- **Data excerpts**
☆ ☆ ☆
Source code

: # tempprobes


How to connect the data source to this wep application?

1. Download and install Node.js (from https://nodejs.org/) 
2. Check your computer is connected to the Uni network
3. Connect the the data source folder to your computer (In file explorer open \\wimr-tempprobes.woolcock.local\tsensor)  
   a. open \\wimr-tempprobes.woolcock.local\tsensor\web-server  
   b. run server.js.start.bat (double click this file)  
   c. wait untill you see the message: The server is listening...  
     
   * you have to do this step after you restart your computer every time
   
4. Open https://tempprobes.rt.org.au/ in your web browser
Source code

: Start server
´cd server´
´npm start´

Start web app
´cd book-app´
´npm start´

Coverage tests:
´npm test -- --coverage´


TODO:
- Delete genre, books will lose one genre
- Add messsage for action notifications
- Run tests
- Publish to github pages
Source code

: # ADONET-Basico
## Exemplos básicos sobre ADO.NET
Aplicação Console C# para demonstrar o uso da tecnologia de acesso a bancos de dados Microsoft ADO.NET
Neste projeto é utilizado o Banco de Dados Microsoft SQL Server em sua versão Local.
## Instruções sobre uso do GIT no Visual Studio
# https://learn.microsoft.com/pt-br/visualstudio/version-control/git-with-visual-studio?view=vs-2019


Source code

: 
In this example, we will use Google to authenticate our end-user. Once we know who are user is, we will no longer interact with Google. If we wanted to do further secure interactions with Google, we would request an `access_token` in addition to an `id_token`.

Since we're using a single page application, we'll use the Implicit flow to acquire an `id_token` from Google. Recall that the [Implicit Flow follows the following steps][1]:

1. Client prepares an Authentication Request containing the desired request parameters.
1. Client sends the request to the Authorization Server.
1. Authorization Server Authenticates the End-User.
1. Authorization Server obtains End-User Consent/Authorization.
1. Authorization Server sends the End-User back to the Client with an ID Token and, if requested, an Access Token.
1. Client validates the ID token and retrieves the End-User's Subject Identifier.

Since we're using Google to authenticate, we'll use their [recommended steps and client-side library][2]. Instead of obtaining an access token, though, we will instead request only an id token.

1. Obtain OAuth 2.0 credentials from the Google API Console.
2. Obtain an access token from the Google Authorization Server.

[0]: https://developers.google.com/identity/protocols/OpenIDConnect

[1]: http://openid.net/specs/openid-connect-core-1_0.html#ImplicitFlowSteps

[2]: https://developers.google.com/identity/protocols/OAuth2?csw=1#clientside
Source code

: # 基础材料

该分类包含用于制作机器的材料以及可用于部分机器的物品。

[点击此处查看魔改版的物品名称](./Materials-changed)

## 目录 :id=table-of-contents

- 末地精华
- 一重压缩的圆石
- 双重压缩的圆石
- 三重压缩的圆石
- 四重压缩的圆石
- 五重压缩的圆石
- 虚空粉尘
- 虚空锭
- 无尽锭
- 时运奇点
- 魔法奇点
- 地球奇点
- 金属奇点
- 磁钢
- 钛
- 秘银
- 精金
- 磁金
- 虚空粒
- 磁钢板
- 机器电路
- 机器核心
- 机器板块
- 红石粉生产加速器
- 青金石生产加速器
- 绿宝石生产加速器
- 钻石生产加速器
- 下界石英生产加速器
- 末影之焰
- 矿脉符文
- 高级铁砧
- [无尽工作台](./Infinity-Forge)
☆ ☆ ☆
- **Task directions**
The lines of the data, from the first through the one containing "a. open \\wimr-tempprobes.woolcock.local\tsensor\web-server", are to be transcribed exactly.

- **Finished exercise**
Source code

: # tempprobes


How to connect the data source to this wep application?

1. Download and install Node.js (from https://nodejs.org/) 
2. Check your computer is connected to the Uni network
3. Connect the the data source folder to your computer (In file explorer open \\wimr-tempprobes.woolcock.local\tsensor)  
   a. open \\wimr-tempprobes.woolcock.local\tsensor\web-server  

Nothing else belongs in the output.